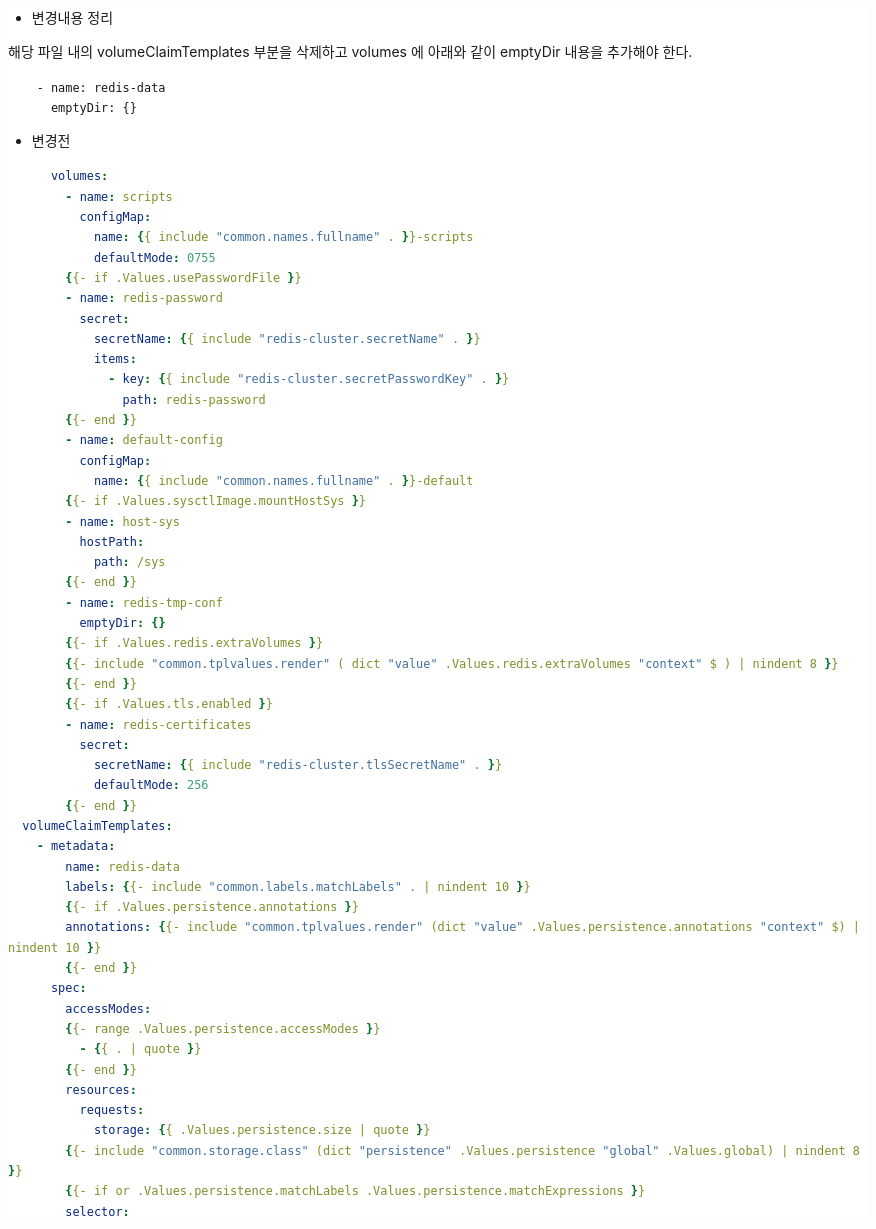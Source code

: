 

- 변경내용 정리

해당 파일 내의 volumeClaimTemplates 부분을 삭제하고 volumes 에 아래와 같이 emptyDir 내용을 추가해야 한다.

        - name: redis-data
          emptyDir: {}



- 변경전

```yaml
      volumes:
        - name: scripts
          configMap:
            name: {{ include "common.names.fullname" . }}-scripts
            defaultMode: 0755
        {{- if .Values.usePasswordFile }}
        - name: redis-password
          secret:
            secretName: {{ include "redis-cluster.secretName" . }}
            items:
              - key: {{ include "redis-cluster.secretPasswordKey" . }}
                path: redis-password
        {{- end }}
        - name: default-config
          configMap:
            name: {{ include "common.names.fullname" . }}-default
        {{- if .Values.sysctlImage.mountHostSys }}
        - name: host-sys
          hostPath:
            path: /sys
        {{- end }}
        - name: redis-tmp-conf
          emptyDir: {}
        {{- if .Values.redis.extraVolumes }}
        {{- include "common.tplvalues.render" ( dict "value" .Values.redis.extraVolumes "context" $ ) | nindent 8 }}
        {{- end }}
        {{- if .Values.tls.enabled }}
        - name: redis-certificates
          secret:
            secretName: {{ include "redis-cluster.tlsSecretName" . }}
            defaultMode: 256
        {{- end }}
  volumeClaimTemplates:
    - metadata:
        name: redis-data
        labels: {{- include "common.labels.matchLabels" . | nindent 10 }}
        {{- if .Values.persistence.annotations }}
        annotations: {{- include "common.tplvalues.render" (dict "value" .Values.persistence.annotations "context" $) | nindent 10 }}
        {{- end }}
      spec:
        accessModes:
        {{- range .Values.persistence.accessModes }}
          - {{ . | quote }}
        {{- end }}
        resources:
          requests:
            storage: {{ .Values.persistence.size | quote }}
        {{- include "common.storage.class" (dict "persistence" .Values.persistence "global" .Values.global) | nindent 8 }}
        {{- if or .Values.persistence.matchLabels .Values.persistence.matchExpressions }}
        selector:
```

▬▬▬

### PROBLEM STATEMENT
Which lines above include the string "storage"? Show them.

### RESULT
            storage: {{ .Values.persistence.size | quote }}
        {{- include "common.storage.class" (dict "persistence" .Values.persistence "global" .Values.global) | nindent 8 }}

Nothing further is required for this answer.